Prior to Morrison’s announcement, Papua New Guinea was not expecting the doses it has sourced – including 200,000 AstraZeneca doses from Australia, and 70,000 from India – until April.

However, Papua New Guinea, and other Pacific nations could have received its doses of the vaccine earlier, and have a rollout already under way, if Australia and other countries had not blocked an intellectual property waiver related to Covid vaccines, says MSF.

“The intellectual property waiver proposal was first made to the WTO by India and South Africa in October last year. Australia was one of the countries opposing this from the start,” said Tierney.

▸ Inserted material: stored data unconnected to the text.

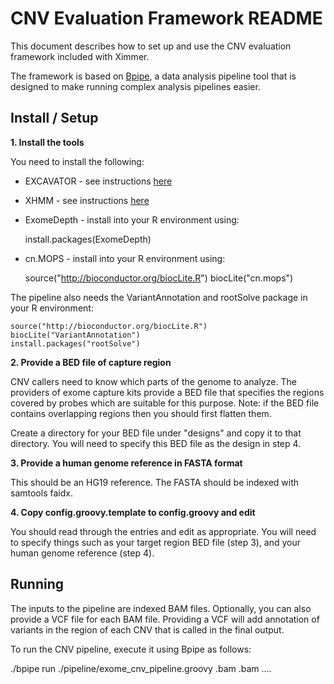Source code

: CNV Evaluation Framework README
===============================

This document describes how to set up and use the CNV evaluation framework
included with Ximmer.

The framework is based on [Bpipe](http://bpipe.org), a data analysis pipeline
tool that is designed to make running complex analysis pipelines easier. 

Install / Setup
----------------

**1. Install the tools**

You need to install the following:

  * EXCAVATOR - see instructions [here](tools/excavator/README.md)
  * XHMM - see instructions [here](tools/xhmm/README.md)
  * ExomeDepth - install into your R environment using:

    install.packages(ExomeDepth)

  * cn.MOPS - install into your R environment using:
 
    source("http://bioconductor.org/biocLite.R")
    biocLite("cn.mops")

The pipeline also needs the VariantAnnotation and rootSolve package in your R environment:

    source("http://bioconductor.org/biocLite.R")
    biocLite("VariantAnnotation")
    install.packages("rootSolve")

**2. Provide a BED file of capture region**

CNV callers need to know which parts of the genome to analyze. The providers
of exome capture kits provide a BED file that specifies the regions covered by 
probes which are suitable for this purpose. Note: if the BED file contains overlapping
regions then you should first flatten them.

Create a directory for your BED file under "designs" and copy it to that directory.
You will need to specify this BED file as the design in step 4.

**3. Provide a human genome reference in FASTA format**

This should be an HG19 reference. The FASTA should be indexed with samtools
faidx.

**4. Copy config.groovy.template to config.groovy and edit**

You should read through the entries and edit as appropriate. You will need to 
specify things such as your target region BED file (step 3), and your human genome
reference (step 4).

Running
----------------

The inputs to the pipeline are indexed BAM files. Optionally, you can also
provide a VCF file for each BAM file. Providing a VCF will add annotation of 
variants in the region of each CNV that is called in the final output.

To run the CNV pipeline, execute it using Bpipe as follows:

./bpipe run ./pipeline/exome_cnv_pipeline.groovy <bam1>.bam <bam2>.bam ....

“Add to that the fact that wealthy countries, including Australia, representing only 13% of the global population had already locked up at least half of the world’s leading potential Covid-19 vaccines, through pre-purchase deals with pharmaceutical companies.”

India, a leading producer of cheap, generic medicines for the developing world, has spear-headed the proposal for a temporary waiver of intellectual property rights at the World Trade Organization, alongside South Africa.

The waiver was back by more than 100 countries, including countries in the Pacific region, as well as civil society groups, who supported the successful campaign for a similar waiver at the height of the HIV and Aids pandemic in 2001. Last Thursday, Australia joined other developed countries in blocking it in a World Trade Organisation(WTO) committee that relies on consensus

Fran Baum, co-chair of The People’s Health Movement and professor of public health at Flinders University, Adelaide, told the Guardian the intellectual property waiver was “essential, not just on moral grounds, but also on public health grounds.”

Last week, Australia’s trade minister Dan Tehan told ABC Radio “we’ve got to make sure that there are some protections in place for the millions of dollars that has gone into the research to create these vaccines”.

The day after Australia blocked the waiver, it announced that alongside the Quad – a new informal grouping of Australia, the US, India and Japan – that Australia would commit $100m(US$78 million) to help send vaccines to Asian and Pacific island countries by the end of 2022.

However, both Tierney and Baum said that Australia should not see providing vaccines through the Covax programme as a replacement for helping to free up intellectual property for the vaccine.

Tierney said that the doses the Pacific will receive may well still be through the Covax facility but that an intellectual property waiver would have meant that Covax would have had “access to more resources to be able to satisfy the need.”

Opponents of the proposal claim that a temporary waiver of intellectual property rights would discourage investment in medical research and development, despite the fact that most of the money invested in the Covid-19 vaccines came from governments not the corporations that now hold vaccine monopolies. An unprecedented amount of public funds, estimated at over $5bn(US$3.9 billion) has been poured into Covid-19 vaccine research.

“A lot of the money for developing the vaccines was actually public money, it wasn’t private money. So that, to me increases the moral case that the IP should be waived, for the public good,” said Baum.